Son fils unique Sébastien est décrit comme une sorte de « bel animal » rousseauiste, libre et heureux, aimé et même déjà désiré et désiré de son amie d’enfance Marguerite, jusqu’à ce que la vanité paternelle le transplante brutalement dans un collège de Jésuites à Vannes, où il est l’objet de toutes les moqueries et mises à l’écart que ce genre d’institutions pouvait réserver que ce genre d’institution pouvait réserver aux « outsiders ».
C’est là qu’il y a dans le roman de Mirbeau à le fois une force et une faiblesse : privilégiant l’approche subjective qui est celle de Sébastien, pauvre gosse qui ne comprend pas ce qui lui arrive, il rend bien compte du vécu, de la violence subie dans l’effarement, et qui anticipe et d’une certaine façon prépare le viol dont ce garçon sera victime. Cette approche impressionniste est particulièrement frappante et efficace. Mais du même coup, Mirbeau se prive et nous prive d’une description objective de ce collège de jésuites, bien réel pourtant et qui fonctionne comme un organisme, machine à former, et au besoin à broyer et à exclure. On se prend à imaginer ce que Zola, ami de Mirbeau, aurait pu en faire : quelque chose comme l’équivalent de la mine de Germinal, de l’alambic de L’Assommoir ou des Halles du Ventre de Paris…
Ce qui choque, c’est que, soumis à ces mauvais traitements, Sébastien, mis à part quelques gestes de mauvaise humeur, n’aie aucune velléité de révolte. On sait qu’il travaille peu ou pas, mais rien ne nous est dit des méthodes d’enseignement, des contenus pédagogiques. On aurait eu besoin de quelques scènes permettant de voir la confrontation entre Sébastien et l’institution, plutôt que d’entendre parler, si vaguement, de pain sec et de punitions.
Tout ce qu’on sait, c’est que le travail sinon d’incorporation, du moins de formatage accompli par les bons pères se traduit par l’incapacité, aux vacances, pour Sébastien, d’accepter les caresses de Marguerite, auxquelles il se dérobe farouchement.

Un sujet totalement nouveau
Vient le long épisode des manœuvres entreprises par le père De Ken qui aboutiront au viol. Il y a des pages très fortes sur l’emprise du regard, la mise en confiance, l’espèce de domestication entreprise et réussie par le prédateur. Finement, l’auteur nous montre les ambiguïtés de Sébastien, à la fois sidéré et lucide jusqu’à un certain point. La scène centrale, où le garçon entrevoit dans « une pâleur opaque, une blancheur morte de linge (…) dans le fond, contre quelque chose qui ressemblait à un mur, quelque chose d’horizontal, de rigide et de long, qui ressemblait à un sépulcre », celle où, le viol subi, il rêve à des sources et à des fontaines d’eau fraîche, « il aurait voulu surtout ne pas voir cette clarté de la lune qui coupait en deux la pièce et rester dans l’ombre, toujours », ont une authenticité et une puissance d’évocation peu communes.
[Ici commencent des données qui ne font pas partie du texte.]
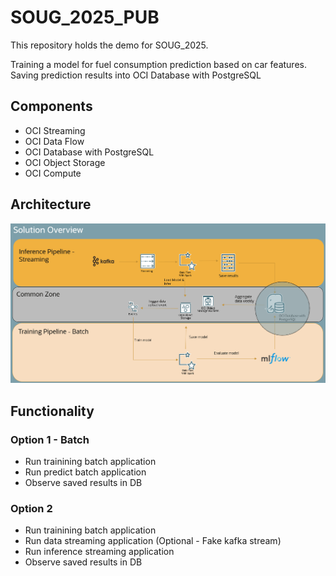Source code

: # SOUG_2025_PUB
This repository holds the demo for SOUG_2025.

Training a model for fuel consumption prediction based on car features. 
Saving prediction results into OCI Database with PostgreSQL 

## Components
- OCI Streaming
- OCI Data Flow
- OCI Database with PostgreSQL
- OCI Object Storage
- OCI Compute

## Architecture 
![Solution_Overview](/images/Solution_Overview.png)


## Functionality
### Option 1 - Batch 
- Run trainining batch application
- Run predict batch application
- Observe saved results in DB

### Option 2
- Run trainining batch application
- Run data streaming application (Optional - Fake kafka stream) 
- Run inference streaming application
- Observe saved results in DB

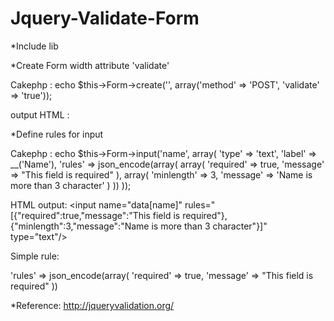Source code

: Jquery-Validate-Form
====================

*Include lib

<script type="text/javascript" src="jquey.js"></script>
<script type="text/javascript" src="jquey.validate.js"></script>
<script type="text/javascript" src="jquery.lms.validate.js"></script>

*Create Form width attribute 'validate'

Cakephp : 
  echo $this->Form->create('', array('method' => 'POST', 'validate' => 'true'));

output HTML : 
  <form action="" method="post" validate="true" >

*Define rules for input

Cakephp :
  echo $this->Form->input('name', array(
      'type' => 'text',
      'label' => __('Name'),
      'rules' => json_encode(array(
          array(
            'required' => true,
            'message' => "This field is required"
          ),
          array(
            'minlength' => 3,
            'message' => 'Name is more than 3 character'
          )
      ))
  ));
  
HTML output:
<input name="data[name]" rules="[{"required":true,"message":"This field is required"},{"minlength":3,"message":"Name is more than 3 character"}]" type="text"/>

Simple rule:

'rules' => json_encode(array(
    'required' => true,
    'message' => "This field is required"
  ))

*Reference:
http://jqueryvalidation.org/
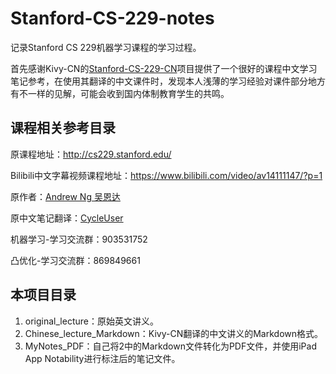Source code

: # Stanford-CS-229-notes
记录Stanford CS 229机器学习课程的学习过程。

首先感谢Kivy-CN的[Stanford-CS-229-CN](https://github.com/Kivy-CN/Stanford-CS-229-CN)项目提供了一个很好的课程中文学习笔记参考，在使用其翻译的中文课件时，发现本人浅薄的学习经验对课件部分地方有不一样的见解，可能会收到国内体制教育学生的共鸣。

## 课程相关参考目录

原课程地址：http://cs229.stanford.edu/

Bilibili中文字幕视频课程地址：https://www.bilibili.com/video/av14111147/?p=1

原作者：[Andrew Ng 吴恩达](https://www.andrewng.org/)

原中文笔记翻译：[CycleUser](https://www.zhihu.com/people/cycleuser/activities)

机器学习-学习交流群：903531752

凸优化-学习交流群：869849661

## 本项目目录

1. original_lecture：原始英文讲义。
2. Chinese_lecture_Markdown：Kivy-CN翻译的中文讲义的Markdown格式。
3. MyNotes_PDF：自己将2中的Markdown文件转化为PDF文件，并使用iPad App Notability进行标注后的笔记文件。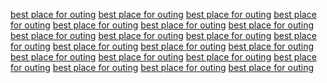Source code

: <a href="https://www.google.bi/url?q=https://sunvilla.in">best place for outing</a>
<a href="https://www.google.bi/url?sa=t&url=https://sunvilla.in/">best place for outing</a>
<a href="https://maps.google.kg/url?q=https://sunvilla.in">best place for outing</a>
<a href="https://images.google.mw/url?q=https://sunvilla.in">best place for outing</a>
<a href="https://images.google.co.zm/url?q=https://sunvilla.in">best place for outing</a>
<a href="https://maps.google.as/url?q=https://sunvilla.in">best place for outing</a>
<a href="https://maps.google.mv/url?q=https://sunvilla.in">best place for outing</a>
<a href="https://images.google.tm/url?q=https://sunvilla.in">best place for outing</a>
<a href="https://maps.google.cg/url?q=https://sunvilla.in">best place for outing</a>
<a href="https://images.google.com.fj/url?q=https://sunvilla.in">best place for outing</a>
<a href="https://maps.google.gg/url?q=https://sunvilla.in">best place for outing</a>
<a href="https://images.google.co.ls/url?q=https://sunvilla.in">best place for outing</a>
<a href="https://images.google.bj/url?q=https://sunvilla.in">best place for outing</a>
<a href="https://maps.google.tt/url?q=https://sunvilla.in">best place for outing</a>
<a href="https://images.google.cd/url?q=https://sunvilla.in">best place for outing</a>
<a href="https://maps.google.co.mz/url?sa=t&url=https://sunvilla.in/">best place for outing</a>
<a href="https://images.google.sr/url?q=https://sunvilla.in">best place for outing</a>
<a href="https://images.google.bi/url?q=https://sunvilla.in">best place for outing</a>
<a href="http://images.google.ac/url?q=https://sunvilla.in/">best place for outing</a>
<a href="https://maps.google.com.gi/url?q=https://sunvilla.in">best place for outing</a>
<a href="https://images.google.com.ly/url?q=https://sunvilla.in">best place for outing</a>

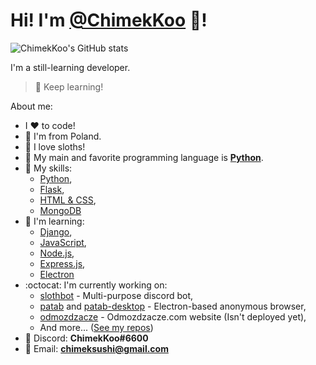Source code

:# Hi! I'm [@ChimekKoo](https://github.com/ChimekKoo) :wave:!

![ChimekKoo's GitHub stats](https://github-readme-stats.vercel.app/api?username=chimekkoo&show_icons=true&theme=dark)

I'm a still-learning developer.
> :muscle: Keep learning!

About me:
- I :heart: to code!
- :boy: I'm from Poland.
- :sloth: I love sloths!
- :snake: My main and favorite programming language is **[Python](https://www.python.org/)**.
- :ski: My skills:
  - [Python](https://www.python.org/),
  - [Flask](https://flask.palletsprojects.com/),
  - [HTML & CSS](https://w3.org/),
  - [MongoDB](https://www.mongodb.com/)
- :muscle: I'm learning:
  - [Django](https://www.djangoproject.com/),
  - [JavaScript](https://www.javascript.com/),
  - [Node.js](https://nodejs.org/),
  - [Express.js](https://expressjs.com/),
  - [Electron](https://www.electronjs.org/)
- :octocat: I'm currently working on:
  - [slothbot](https://github.com/ChimekKoo/slothbot) - Multi-purpose discord bot,
  - [patab](https://github.com/ChimekKoo/patab) and [patab-desktop](https://github.com/ChimekKoo/patab-desktop) - Electron-based anonymous browser,
  - [odmozdzacze](https://github.com/odmozdzacze) - Odmozdzacze.com website (Isn't deployed yet),
  - And more... ([See my repos](https://github.com/ChimekKoo?tab=repositories))
- :speech_balloon: Discord: **ChimekKoo#6600**
- :email: Email: **[chimeksushi@gmail.com](mailto:chimeksushi@gmail.com)**
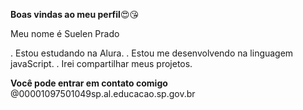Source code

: **Boas vindas ao meu perfil**😍😘

Meu nome é Suelen Prado

. Estou estudando na Alura.
. Estou me desenvolvendo na linguagem javaScript.
. Irei compartilhar meus projetos.

**Você pode entrar em contato comigo**
@00001097501049sp.al.educacao.sp.gov.br


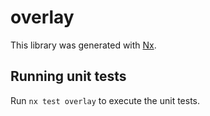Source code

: # overlay

This library was generated with [Nx](https://nx.dev).

## Running unit tests

Run `nx test overlay` to execute the unit tests.
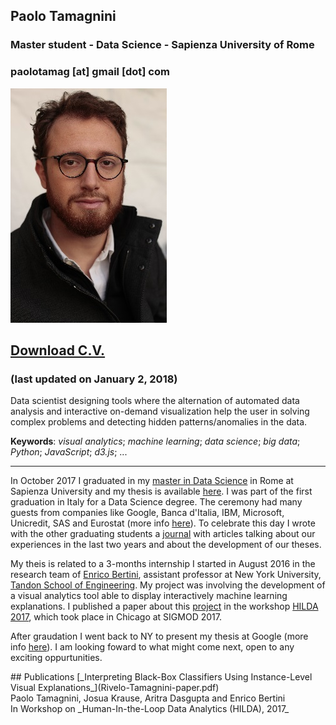 ## Paolo Tamagnini
### Master student - Data Science - Sapienza University of Rome
### paolotamag [at] gmail [dot] com
![Image](me_small.jpg)
## [Download C.V.](paolotamag_cv.pdf) 
### (last updated on January 2, 2018)
<p>
Data scientist designing tools where the alternation of automated data analysis and interactive on-demand visualization help the user in solving complex problems and detecting hidden patterns/anomalies in the data.
</p>
<p>
<b>Keywords</b>: <i>visual analytics</i>; <i>machine learning</i>; <i>data science</i>; <i>big data</i>; <i>Python</i>; <i>JavaScript</i>; <i>d3.js</i>; ...
</p>
<hr>
<p>In October 2017 I graduated in my <a href="http://datascience.i3s.uniroma1.it/it">master in Data Science</a> in Rome at Sapienza University and my thesis is available <a href="1536242_tamagnini_master_thesis.pdf">here</a>. I was part of the first graduation in Italy for a Data Science degree. The ceremony had many guests from companies like Google, Banca d'Italia, IBM, Microsoft, Unicredit, SAS and Eurostat (more info <a href="http://datascience.i3s.uniroma1.it/it/archivionotizie/data-science-first-graduation">here</a>). To celebrate this day I wrote with the other graduating students a <a href="journal.pdf">journal</a> with articles talking about our experiences in the last two years and about the development of our theses.</p>
<p>My theis is related to a 3-months internship I started in August 2016 in the research team of <a href="http://enrico.bertini.io/">Enrico Bertini</a>, assistant professor at New York University, <a href="http://engineering.nyu.edu/">Tandon School of Engineering</a>. 
My project was involving the development of a visual analytics tool able to display interactively machine learning explanations. 
I published a paper about this <a href="http://nyuvis-web.poly.edu/projects/rivelo/">project</a> in the workshop <a href="http://hilda.io/2017/">HILDA 2017</a>, which took place in Chicago at SIGMOD 2017.</p>
<p>After graudation I went back to NY to present my thesis at Google (more info <a href="https://sites.google.com/site/nycresearchseminar/">here</a>). 
I am looking foward to what might come next, open to any exciting oppurtunities.</p>
## Publications
[_Interpreting Black-Box Classifiers Using Instance-Level Visual Explanations_](Rivelo-Tamagnini-paper.pdf)<br>
Paolo Tamagnini, Josua Krause, Aritra Dasgupta and Enrico Bertini<br>
In Workshop on _Human-In-the-Loop Data Analytics (HILDA), 2017_<br>


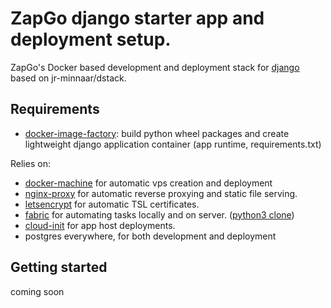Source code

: # ZapGo django starter app and deployment setup.
ZapGo's Docker based development and deployment stack for [django](https://www.djangoproject.com/) based on jr-minnaar/dstack.

## Requirements
- [docker-image-factory](https://github.com/zapgo/docker-im): build python wheel packages and create lightweight django application container (app runtime, requirements.txt)

Relies on:
- [docker-machine](https://docs.docker.com/machine/) for automatic vps creation and deployment
- [nginx-proxy](https://github.com/jwilder/nginx-proxy) for automatic reverse proxying and static file serving.
- [letsencrypt](https://github.com/JrCs/docker-letsencrypt-nginx-proxy-companion) for automatic TSL certificates.
- [fabric](http://www.fabfile.org/) for automating tasks locally and on server. ([python3 clone](https://github.com/akaariai/fabric))
- [cloud-init](https://cloudinit.readthedocs.org/en/latest/) for app host deployments.
- postgres everywhere, for both development and deployment

## Getting started
  coming soon

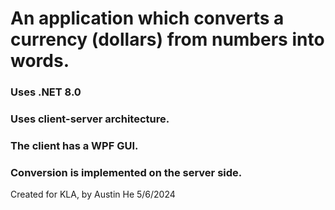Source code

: # An application which converts a currency (dollars) from numbers into words.


### Uses .NET 8.0

### Uses client-server architecture.

### The client has a WPF GUI.

### Conversion is implemented on the server side.


Created for KLA, by Austin He 5/6/2024
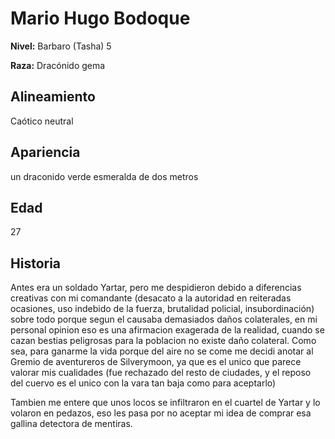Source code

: # Mario Hugo Bodoque

**Nivel:** Barbaro (Tasha) 5

**Raza:** Dracónido gema

## Alineamiento
Caótico neutral

## Apariencia
un draconido verde esmeralda de dos metros

## Edad
27

## Historia
Antes era un soldado Yartar, pero me despidieron debido a diferencias creativas con mi comandante (desacato a la autoridad en reiteradas ocasiones, uso indebido de la fuerza, brutalidad policial, insubordinación) sobre todo porque segun el causaba demasiados daños colaterales, en mi personal opinion eso es una afirmacion exagerada de la realidad, cuando se cazan bestias peligrosas para la poblacion no existe daño colateral. Como sea, para ganarme la vida porque del aire no se come me decidi anotar al Gremio de aventureros de Silverymoon, ya que es el unico que parece valorar mis cualidades (fue rechazado del resto de ciudades, y el reposo del cuervo es el unico con la vara tan baja como para aceptarlo)

Tambien me entere que unos locos se infiltraron en el cuartel de Yartar y lo volaron en pedazos, eso les pasa por no aceptar mi idea de comprar esa gallina detectora de mentiras.


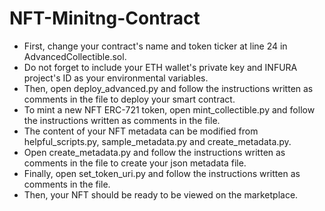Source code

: # NFT-Minitng-Contract
* First, change your contract's name and token ticker at line 24 in AdvancedCollectible.sol.<br />
* Do not forget to include your ETH wallet's private key and INFURA project's ID as your environmental variables.<br />
* Then, open deploy_advanced.py and follow the instructions written as comments in the file to deploy your smart contract.<br />
* To mint a new NFT ERC-721 token, open mint_collectible.py and follow the instructions written as comments in the file.<br />
* The content of your NFT metadata can be modified from helpful_scripts.py, sample_metadata.py and create_metadata.py.<br />
* Open create_metadata.py and follow the instructions written as comments in the file to create your json metadata file.<br />
* Finally, open set_token_uri.py and follow the instructions written as comments in the file.<br />
* Then, your NFT should be ready to be viewed on the marketplace.
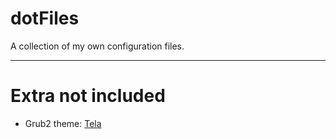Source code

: # dotFiles

A collection of my own configuration files.

---

# Extra not included

- Grub2 theme: [Tela](https://github.com/vinceliuice/grub2-themes)
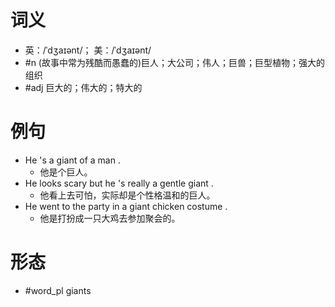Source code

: # 词义
- 英：/ˈdʒaɪənt/； 美：/ˈdʒaɪənt/
- #n (故事中常为残酷而愚蠢的)巨人；大公司；伟人；巨兽；巨型植物；强大的组织
- #adj 巨大的；伟大的；特大的
# 例句
- He 's a giant of a man .
	- 他是个巨人。
- He looks scary but he 's really a gentle giant .
	- 他看上去可怕，实际却是个性格温和的巨人。
- He went to the party in a giant chicken costume .
	- 他是打扮成一只大鸡去参加聚会的。
# 形态
- #word_pl giants
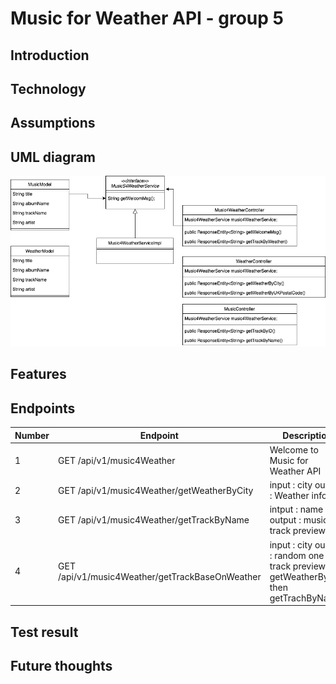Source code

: # Music for Weather API - group 5

## Introduction

## Technology

## Assumptions

## UML diagram
![UML Diagram of Mars Rover Challenge](./images/Music4WeatherAPI-group5.drawio.png)


## Features

## Endpoints
| Number | Endpoint                                   | Description                                |
|--------|--------------------------------------------|--------------------------------------------|
| 1      | GET /api/v1/music4Weather                  | Welcome to Music for Weather API           |
| 2      | GET /api/v1/music4Weather/getWeatherByCity | input : city output : Weather info         |
| 3      | GET /api/v1/music4Weather/getTrackByName   | intput : name output : music track preview |
| 4      | GET /api/v1/music4Weather/getTrackBaseOnWeather | input : city output : random one track preview call getWeatherByCity then getTrachByName |

## Test result


## Future thoughts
Il est assez évident, et compréhensible, que cette scène bouleversante constitue l’apogée du roman. Les événements qui s’ensuivent, dans une cascade de plus en plus précipitée, restent en partie lacunaires : comme le narrateur s’en tient presque uniquement à la subjectivité de Sébastien, on est réduit à des spéculations sur les tenants et les aboutissants de son renvoi, sur les conséquences de la plainte qu’il réussit à formuler contre son prédateur, sur le rôle exact de son unique ami Bollorec.
Surtout, Mirbeau semble adopter l’idée aventureuse assez répandue à son époque selon laquelle l’agression sexuelle commise par le prêtre l’aurait non seulement meurtri mais aussi irrémédiablement perverti, lui révélant les séductions de la débauche et même de la cruauté.
De fait, alors qu’on aurait pu s’attendre à un plan de vengeance contre les jésuites et contre son père, ou à tout le moins à un engagement dans la vie active, on voit Sébastien devenir paresseux, velléitaire et, pire que tout, atrocement cruel à l’égard de sa fidèle amie Marguerite. D’une façon tout à fait inouïe pour l’époque, celle-ci exprime courageusement, sans rhétorique, son désir et son besoin d’amour, ce qui excite chez Sébastien une véritable folie meurtrière. Et même s’il finit par se calmer et se raisonner, jusqu’à céder aux sollicitations de Marguerite, le reste de son comportement à son égard , l’égoïsme et la lâcheté dont il fait preuve, lui ôtent toute notre sympathie.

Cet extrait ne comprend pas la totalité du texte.